I would like to compare two proper times of two inertial observers in Special Relativity.
Let's consider three inertial observers A, O and B freely moving on a line in a flat space-time, with B moving with a constant velocity $v$ with respect to A and O moving with a constant velocity $w$ with respect to A.

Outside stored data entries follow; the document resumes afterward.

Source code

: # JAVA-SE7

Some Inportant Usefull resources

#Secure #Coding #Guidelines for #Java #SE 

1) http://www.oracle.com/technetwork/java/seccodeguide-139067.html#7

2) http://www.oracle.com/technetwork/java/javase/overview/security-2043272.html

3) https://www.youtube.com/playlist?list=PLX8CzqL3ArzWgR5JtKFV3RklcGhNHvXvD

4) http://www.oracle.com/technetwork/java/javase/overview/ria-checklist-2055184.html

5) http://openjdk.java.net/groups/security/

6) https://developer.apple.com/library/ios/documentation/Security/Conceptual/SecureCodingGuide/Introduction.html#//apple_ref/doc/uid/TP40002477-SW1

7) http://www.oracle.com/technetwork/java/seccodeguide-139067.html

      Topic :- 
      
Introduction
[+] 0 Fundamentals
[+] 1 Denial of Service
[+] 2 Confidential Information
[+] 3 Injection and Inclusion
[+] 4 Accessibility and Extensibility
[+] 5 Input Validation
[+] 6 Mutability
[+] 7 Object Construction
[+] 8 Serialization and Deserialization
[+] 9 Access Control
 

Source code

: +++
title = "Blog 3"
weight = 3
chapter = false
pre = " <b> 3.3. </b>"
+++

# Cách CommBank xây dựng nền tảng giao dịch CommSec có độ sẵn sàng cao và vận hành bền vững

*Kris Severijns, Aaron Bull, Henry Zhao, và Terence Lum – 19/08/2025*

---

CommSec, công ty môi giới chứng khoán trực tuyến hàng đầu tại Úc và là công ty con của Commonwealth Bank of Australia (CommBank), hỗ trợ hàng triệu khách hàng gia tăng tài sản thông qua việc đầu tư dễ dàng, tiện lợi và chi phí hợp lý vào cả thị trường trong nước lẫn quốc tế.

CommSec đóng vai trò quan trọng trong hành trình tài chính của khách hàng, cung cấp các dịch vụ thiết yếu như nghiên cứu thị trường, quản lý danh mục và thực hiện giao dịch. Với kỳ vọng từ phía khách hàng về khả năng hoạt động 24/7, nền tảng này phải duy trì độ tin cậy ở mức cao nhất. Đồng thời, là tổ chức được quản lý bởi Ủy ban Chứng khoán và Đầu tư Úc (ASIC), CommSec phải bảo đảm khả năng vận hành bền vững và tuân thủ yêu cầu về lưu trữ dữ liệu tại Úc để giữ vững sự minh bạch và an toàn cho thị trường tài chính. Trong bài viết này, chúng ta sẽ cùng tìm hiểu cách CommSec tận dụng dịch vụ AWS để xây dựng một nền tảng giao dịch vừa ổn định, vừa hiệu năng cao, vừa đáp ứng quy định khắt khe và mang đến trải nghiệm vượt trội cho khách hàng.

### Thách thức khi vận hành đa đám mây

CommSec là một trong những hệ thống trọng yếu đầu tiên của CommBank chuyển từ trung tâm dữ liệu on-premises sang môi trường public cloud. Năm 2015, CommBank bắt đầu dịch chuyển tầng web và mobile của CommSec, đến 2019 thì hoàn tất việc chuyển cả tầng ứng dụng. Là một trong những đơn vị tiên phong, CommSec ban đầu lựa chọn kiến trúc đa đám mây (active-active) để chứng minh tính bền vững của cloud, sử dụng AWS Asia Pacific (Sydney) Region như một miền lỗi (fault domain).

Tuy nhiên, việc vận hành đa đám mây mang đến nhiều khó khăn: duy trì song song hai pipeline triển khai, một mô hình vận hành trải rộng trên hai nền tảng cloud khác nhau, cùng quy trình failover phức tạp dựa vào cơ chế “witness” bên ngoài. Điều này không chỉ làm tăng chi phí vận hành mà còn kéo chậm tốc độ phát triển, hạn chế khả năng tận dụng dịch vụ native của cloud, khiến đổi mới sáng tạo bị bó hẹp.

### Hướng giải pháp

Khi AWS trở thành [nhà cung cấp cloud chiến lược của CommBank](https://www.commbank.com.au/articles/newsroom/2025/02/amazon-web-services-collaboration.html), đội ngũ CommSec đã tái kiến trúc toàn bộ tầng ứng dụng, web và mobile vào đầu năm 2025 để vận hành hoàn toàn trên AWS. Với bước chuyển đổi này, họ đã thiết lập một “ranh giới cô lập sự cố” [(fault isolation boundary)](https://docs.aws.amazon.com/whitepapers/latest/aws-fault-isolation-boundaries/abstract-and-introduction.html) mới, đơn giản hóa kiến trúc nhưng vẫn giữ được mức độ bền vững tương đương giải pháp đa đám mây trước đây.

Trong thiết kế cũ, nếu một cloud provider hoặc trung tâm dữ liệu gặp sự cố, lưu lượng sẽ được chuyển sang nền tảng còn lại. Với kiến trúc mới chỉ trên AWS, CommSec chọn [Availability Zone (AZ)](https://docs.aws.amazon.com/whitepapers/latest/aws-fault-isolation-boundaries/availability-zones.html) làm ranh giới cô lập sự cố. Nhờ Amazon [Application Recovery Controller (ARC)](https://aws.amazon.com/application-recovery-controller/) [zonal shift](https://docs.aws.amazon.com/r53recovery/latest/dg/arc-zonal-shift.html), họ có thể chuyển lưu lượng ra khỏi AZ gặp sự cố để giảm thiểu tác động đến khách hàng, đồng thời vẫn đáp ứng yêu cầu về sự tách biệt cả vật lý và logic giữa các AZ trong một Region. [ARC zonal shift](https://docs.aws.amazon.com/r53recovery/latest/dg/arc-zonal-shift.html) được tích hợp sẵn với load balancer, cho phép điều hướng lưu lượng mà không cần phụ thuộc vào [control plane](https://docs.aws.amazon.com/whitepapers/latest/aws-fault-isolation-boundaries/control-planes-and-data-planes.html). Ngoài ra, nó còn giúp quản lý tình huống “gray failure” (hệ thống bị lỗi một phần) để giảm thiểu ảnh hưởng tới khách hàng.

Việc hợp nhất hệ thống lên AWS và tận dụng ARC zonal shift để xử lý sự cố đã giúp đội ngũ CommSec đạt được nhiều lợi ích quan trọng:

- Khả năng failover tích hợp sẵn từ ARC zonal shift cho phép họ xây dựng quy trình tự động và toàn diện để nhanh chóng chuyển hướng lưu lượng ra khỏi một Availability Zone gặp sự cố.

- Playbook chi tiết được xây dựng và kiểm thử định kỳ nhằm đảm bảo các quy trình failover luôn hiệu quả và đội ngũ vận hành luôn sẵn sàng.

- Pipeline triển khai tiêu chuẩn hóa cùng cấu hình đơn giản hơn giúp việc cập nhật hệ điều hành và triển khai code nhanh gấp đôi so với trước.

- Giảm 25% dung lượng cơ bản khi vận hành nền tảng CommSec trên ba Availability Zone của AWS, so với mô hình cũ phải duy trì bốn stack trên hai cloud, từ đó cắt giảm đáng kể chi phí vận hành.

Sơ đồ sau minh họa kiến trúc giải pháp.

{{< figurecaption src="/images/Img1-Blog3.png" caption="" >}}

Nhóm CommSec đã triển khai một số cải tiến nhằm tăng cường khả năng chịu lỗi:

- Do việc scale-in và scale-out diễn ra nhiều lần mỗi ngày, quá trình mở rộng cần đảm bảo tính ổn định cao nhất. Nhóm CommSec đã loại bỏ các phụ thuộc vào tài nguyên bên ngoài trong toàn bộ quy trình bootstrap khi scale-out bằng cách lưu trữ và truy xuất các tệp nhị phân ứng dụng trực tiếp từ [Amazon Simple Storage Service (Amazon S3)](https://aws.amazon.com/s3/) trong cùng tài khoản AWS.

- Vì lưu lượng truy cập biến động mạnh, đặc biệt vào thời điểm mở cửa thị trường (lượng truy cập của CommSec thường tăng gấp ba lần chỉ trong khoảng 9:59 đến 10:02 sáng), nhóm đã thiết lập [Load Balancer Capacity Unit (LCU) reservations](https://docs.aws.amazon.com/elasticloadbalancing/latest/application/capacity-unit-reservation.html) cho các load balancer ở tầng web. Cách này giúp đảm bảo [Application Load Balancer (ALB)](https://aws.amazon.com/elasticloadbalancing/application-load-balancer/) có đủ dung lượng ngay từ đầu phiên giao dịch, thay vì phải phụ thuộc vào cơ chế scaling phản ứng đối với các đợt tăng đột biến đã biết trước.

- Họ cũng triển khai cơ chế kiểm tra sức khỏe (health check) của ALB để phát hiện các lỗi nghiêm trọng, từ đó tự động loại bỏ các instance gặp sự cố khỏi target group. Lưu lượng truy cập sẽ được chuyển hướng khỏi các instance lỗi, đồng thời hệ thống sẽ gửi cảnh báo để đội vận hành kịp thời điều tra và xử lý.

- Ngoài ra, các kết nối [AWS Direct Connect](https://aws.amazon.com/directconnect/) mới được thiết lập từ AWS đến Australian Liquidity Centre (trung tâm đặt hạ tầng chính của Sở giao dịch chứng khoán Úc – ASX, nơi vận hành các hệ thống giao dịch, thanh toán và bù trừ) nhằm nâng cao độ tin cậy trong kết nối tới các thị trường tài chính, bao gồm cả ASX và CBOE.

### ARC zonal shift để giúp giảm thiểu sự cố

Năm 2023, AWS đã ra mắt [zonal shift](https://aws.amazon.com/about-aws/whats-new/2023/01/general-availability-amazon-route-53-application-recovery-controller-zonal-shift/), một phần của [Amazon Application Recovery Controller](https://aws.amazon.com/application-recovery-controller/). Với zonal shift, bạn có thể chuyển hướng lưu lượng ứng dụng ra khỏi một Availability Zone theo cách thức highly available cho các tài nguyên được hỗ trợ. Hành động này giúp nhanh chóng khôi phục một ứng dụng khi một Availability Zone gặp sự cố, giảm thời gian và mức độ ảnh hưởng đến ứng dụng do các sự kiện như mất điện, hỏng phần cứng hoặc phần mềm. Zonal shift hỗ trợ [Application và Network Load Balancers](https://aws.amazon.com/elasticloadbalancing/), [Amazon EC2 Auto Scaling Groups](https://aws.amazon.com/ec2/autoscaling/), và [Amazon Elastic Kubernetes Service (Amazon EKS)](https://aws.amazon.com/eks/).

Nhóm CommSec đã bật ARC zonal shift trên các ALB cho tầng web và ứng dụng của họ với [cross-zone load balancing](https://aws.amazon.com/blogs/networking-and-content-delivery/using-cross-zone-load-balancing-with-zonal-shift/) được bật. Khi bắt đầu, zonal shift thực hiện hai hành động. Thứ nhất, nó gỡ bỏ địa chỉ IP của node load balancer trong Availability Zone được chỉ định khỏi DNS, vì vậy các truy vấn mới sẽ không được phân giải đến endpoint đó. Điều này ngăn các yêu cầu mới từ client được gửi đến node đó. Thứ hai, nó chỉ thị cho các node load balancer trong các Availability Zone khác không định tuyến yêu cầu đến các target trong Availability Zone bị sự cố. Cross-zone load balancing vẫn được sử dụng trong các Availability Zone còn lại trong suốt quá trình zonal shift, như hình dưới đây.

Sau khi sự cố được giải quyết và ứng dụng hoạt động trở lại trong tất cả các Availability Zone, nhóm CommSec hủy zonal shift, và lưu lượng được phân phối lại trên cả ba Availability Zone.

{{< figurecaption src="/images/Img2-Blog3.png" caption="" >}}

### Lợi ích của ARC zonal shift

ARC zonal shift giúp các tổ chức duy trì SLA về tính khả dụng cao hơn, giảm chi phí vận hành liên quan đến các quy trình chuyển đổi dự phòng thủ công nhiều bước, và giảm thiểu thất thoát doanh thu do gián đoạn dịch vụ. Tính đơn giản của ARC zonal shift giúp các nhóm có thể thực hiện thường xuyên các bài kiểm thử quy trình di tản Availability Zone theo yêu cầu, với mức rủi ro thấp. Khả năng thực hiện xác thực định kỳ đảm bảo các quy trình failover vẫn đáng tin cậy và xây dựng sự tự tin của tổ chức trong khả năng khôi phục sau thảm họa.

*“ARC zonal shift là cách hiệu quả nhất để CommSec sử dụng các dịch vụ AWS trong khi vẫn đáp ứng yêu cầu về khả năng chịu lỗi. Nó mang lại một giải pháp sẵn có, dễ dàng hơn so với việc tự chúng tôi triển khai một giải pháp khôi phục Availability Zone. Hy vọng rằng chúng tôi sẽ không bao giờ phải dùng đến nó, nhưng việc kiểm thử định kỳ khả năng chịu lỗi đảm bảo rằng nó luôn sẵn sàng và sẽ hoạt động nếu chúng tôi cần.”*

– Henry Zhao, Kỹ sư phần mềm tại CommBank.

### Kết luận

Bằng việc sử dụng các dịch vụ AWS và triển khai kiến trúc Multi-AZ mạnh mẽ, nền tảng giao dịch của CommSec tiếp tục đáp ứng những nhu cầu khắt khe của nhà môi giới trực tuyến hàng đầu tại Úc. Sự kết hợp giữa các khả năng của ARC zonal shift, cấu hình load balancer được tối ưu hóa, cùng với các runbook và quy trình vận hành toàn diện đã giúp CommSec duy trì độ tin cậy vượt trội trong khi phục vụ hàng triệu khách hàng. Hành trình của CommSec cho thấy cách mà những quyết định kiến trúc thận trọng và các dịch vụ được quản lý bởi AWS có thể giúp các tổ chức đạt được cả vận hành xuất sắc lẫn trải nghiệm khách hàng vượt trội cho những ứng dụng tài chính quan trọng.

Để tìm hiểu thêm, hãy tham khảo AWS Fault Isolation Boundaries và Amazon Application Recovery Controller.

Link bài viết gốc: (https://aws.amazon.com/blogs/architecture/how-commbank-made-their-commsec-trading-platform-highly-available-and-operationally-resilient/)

In the rest frame of O, A will move with the velocity $-w$ (always), and, by choosing $w$ carefully, B can move with the same velocity but in the opposite direction (+$w$). I just created an in-between frame in which the situation is symmetrical. Applying the basic time dilation formula in the rest frame of O for A and B respectively, I find $d\tau_{A} = d\tau_{B}$.
Mathematical proof
I want the velocity of O seen from B to be $-w$. I therefore need to solve the following system based on the velocity addition formula: $$ -w = \frac{w-v}{1-\frac{wv}{c^{2}}}$$
This leads to
$$w = \frac{c^{2}}{v}\left(1-\sqrt{1-\left(\frac{v}{c}\right)^{2}}\right)$$
In the rest frame of O associated with the coordinate time $t_{o}$, we have:
$$d\tau_{A} = \frac{dt_{o}}{\gamma(-w)}$$ $$d\tau_{B} = \frac{dt_{o}}{\gamma(w)}$$
With $\tau_{A}$ and $\tau_{B}$ the proper times of A and B, and $\gamma(w) = 1/\sqrt{1-(w/c)^{2}}$
Leading to $d\tau_{A} = d\tau_{B}$. Ok.
Now let's go back in the rest frame of A. We associate a coordinate time $t$ to it. We therefore have:
$$d\tau_{B} = \frac{dt}{\gamma(v)}$$
Similarly, in the rest frame of B associated with a coordinate time $t'$ :
$$d\tau_{A} = \frac{dt'}{\gamma(-v)}$$
Which leads to $dt=dt'$. Or we know that:
$$dt' = \gamma(v)(dt-\frac{v}{c^{2}}dx)$$
It seems like there is an inconsistency. Please let me know what is wrong, thank you!